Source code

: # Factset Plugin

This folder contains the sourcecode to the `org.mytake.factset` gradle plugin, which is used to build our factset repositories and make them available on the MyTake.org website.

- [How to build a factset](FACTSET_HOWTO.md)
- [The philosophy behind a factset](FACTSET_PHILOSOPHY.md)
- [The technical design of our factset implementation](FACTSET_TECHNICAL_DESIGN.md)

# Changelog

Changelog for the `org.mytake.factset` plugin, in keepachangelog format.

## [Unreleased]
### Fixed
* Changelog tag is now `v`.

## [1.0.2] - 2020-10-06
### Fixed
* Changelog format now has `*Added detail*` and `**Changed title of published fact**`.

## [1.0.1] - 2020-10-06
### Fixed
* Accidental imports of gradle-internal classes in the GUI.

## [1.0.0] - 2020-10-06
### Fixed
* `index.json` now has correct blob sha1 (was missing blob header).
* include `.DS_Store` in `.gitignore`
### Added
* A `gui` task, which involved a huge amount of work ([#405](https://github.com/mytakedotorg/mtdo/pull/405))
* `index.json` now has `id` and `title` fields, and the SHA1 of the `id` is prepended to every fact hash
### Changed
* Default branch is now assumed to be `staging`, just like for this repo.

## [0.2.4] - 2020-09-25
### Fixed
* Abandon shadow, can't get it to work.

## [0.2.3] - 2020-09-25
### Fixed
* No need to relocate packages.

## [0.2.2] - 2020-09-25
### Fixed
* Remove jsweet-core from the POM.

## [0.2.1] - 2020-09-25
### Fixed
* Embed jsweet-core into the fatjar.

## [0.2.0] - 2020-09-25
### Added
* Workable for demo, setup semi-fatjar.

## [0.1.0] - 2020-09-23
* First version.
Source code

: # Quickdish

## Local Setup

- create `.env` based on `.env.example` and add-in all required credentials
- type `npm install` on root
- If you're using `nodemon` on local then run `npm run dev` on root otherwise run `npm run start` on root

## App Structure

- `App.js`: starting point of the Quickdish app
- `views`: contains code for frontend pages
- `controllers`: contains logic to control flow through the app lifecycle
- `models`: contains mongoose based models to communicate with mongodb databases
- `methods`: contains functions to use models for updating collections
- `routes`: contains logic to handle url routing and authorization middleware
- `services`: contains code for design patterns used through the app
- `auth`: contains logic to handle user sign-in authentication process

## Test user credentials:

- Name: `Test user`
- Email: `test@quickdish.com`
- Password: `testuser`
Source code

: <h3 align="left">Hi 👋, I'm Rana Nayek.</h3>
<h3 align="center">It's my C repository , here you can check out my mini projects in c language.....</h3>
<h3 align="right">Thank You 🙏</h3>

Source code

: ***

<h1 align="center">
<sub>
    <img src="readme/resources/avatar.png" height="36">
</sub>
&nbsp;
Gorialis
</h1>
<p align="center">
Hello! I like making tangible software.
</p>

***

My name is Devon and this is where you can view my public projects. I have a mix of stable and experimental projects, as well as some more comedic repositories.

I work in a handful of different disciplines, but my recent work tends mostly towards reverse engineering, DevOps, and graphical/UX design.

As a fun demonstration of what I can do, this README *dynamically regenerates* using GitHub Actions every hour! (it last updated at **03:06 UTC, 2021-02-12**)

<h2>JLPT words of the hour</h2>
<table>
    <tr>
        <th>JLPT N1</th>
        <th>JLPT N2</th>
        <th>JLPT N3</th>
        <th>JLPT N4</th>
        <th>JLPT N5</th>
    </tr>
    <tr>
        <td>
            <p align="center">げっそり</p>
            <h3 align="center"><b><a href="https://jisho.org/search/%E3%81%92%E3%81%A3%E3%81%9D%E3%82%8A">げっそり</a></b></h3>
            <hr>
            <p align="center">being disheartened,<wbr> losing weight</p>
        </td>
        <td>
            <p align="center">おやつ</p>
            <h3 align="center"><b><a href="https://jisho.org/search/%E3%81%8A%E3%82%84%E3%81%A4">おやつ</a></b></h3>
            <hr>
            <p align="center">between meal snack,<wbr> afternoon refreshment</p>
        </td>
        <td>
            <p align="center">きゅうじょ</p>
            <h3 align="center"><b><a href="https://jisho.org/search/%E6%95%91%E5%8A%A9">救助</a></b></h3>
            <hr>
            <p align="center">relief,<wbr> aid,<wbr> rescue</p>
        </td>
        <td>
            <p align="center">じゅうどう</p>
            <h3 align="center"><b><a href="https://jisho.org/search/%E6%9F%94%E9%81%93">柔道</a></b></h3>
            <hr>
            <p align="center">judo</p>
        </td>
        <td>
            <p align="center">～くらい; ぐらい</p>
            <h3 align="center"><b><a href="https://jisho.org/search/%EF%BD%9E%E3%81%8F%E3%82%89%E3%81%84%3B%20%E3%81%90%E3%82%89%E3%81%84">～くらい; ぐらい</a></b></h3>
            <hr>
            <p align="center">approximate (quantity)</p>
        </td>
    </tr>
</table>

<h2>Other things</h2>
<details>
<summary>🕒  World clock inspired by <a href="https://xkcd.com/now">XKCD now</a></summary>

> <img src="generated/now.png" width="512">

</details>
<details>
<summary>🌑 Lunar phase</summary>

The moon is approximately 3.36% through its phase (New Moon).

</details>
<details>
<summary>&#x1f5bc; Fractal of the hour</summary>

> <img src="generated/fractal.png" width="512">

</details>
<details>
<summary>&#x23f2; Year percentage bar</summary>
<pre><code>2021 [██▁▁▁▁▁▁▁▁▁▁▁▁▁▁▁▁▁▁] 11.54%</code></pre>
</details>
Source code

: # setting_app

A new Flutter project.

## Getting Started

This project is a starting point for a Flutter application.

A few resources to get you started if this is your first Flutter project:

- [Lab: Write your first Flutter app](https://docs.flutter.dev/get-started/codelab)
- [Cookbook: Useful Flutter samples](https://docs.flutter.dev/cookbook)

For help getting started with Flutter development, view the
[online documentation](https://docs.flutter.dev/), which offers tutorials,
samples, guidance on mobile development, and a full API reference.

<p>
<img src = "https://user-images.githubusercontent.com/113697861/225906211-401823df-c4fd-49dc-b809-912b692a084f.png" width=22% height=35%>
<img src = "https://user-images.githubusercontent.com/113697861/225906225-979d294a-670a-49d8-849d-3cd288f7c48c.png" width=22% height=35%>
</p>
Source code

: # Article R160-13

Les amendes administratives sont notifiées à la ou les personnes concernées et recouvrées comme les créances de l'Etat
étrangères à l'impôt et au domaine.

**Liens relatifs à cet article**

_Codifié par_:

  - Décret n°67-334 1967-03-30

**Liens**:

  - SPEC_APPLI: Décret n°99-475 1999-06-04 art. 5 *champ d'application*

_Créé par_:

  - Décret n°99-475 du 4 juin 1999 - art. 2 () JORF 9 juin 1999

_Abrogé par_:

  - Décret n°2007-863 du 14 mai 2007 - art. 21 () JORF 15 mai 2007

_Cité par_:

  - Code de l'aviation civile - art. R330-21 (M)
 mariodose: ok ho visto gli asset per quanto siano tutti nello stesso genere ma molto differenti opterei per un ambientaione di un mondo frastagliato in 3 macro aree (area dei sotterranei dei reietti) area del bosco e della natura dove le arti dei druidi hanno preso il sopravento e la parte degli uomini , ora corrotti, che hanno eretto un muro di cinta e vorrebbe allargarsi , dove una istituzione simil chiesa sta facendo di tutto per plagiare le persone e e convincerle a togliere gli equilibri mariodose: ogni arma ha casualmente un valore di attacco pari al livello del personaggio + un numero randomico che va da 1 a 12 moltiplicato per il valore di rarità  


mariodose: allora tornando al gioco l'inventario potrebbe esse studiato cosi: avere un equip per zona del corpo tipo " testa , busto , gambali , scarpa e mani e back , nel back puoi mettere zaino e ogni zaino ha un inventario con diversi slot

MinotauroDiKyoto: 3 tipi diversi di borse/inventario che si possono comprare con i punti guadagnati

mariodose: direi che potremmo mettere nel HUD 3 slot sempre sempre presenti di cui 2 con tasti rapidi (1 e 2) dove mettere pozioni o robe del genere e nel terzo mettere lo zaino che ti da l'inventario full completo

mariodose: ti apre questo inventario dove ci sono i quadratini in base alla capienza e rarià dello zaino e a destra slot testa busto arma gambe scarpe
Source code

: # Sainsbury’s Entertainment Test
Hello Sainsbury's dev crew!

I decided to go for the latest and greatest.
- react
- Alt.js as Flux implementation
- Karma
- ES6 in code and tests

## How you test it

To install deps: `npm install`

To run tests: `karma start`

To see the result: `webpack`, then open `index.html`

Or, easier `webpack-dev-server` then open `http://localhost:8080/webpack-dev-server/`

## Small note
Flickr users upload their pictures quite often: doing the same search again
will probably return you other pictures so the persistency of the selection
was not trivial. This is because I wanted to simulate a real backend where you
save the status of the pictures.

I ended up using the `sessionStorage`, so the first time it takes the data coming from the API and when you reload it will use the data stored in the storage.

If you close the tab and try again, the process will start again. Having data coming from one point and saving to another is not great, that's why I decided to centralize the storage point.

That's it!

----------

What the task asks >> Of the entries above, repeat exactly the lines from the line with "missing blob header)." through the line with "## [0.1.0] - 2020-09-23", both of them included.

Expected answer >>
* `index.json` now has correct blob sha1 (was missing blob header).
* include `.DS_Store` in `.gitignore`
### Added
* A `gui` task, which involved a huge amount of work ([#405](https://github.com/mytakedotorg/mtdo/pull/405))
* `index.json` now has `id` and `title` fields, and the SHA1 of the `id` is prepended to every fact hash
### Changed
* Default branch is now assumed to be `staging`, just like for this repo.

## [0.2.4] - 2020-09-25
### Fixed
* Abandon shadow, can't get it to work.

## [0.2.3] - 2020-09-25
### Fixed
* No need to relocate packages.

## [0.2.2] - 2020-09-25
### Fixed
* Remove jsweet-core from the POM.

## [0.2.1] - 2020-09-25
### Fixed
* Embed jsweet-core into the fatjar.

## [0.2.0] - 2020-09-25
### Added
* Workable for demo, setup semi-fatjar.

## [0.1.0] - 2020-09-23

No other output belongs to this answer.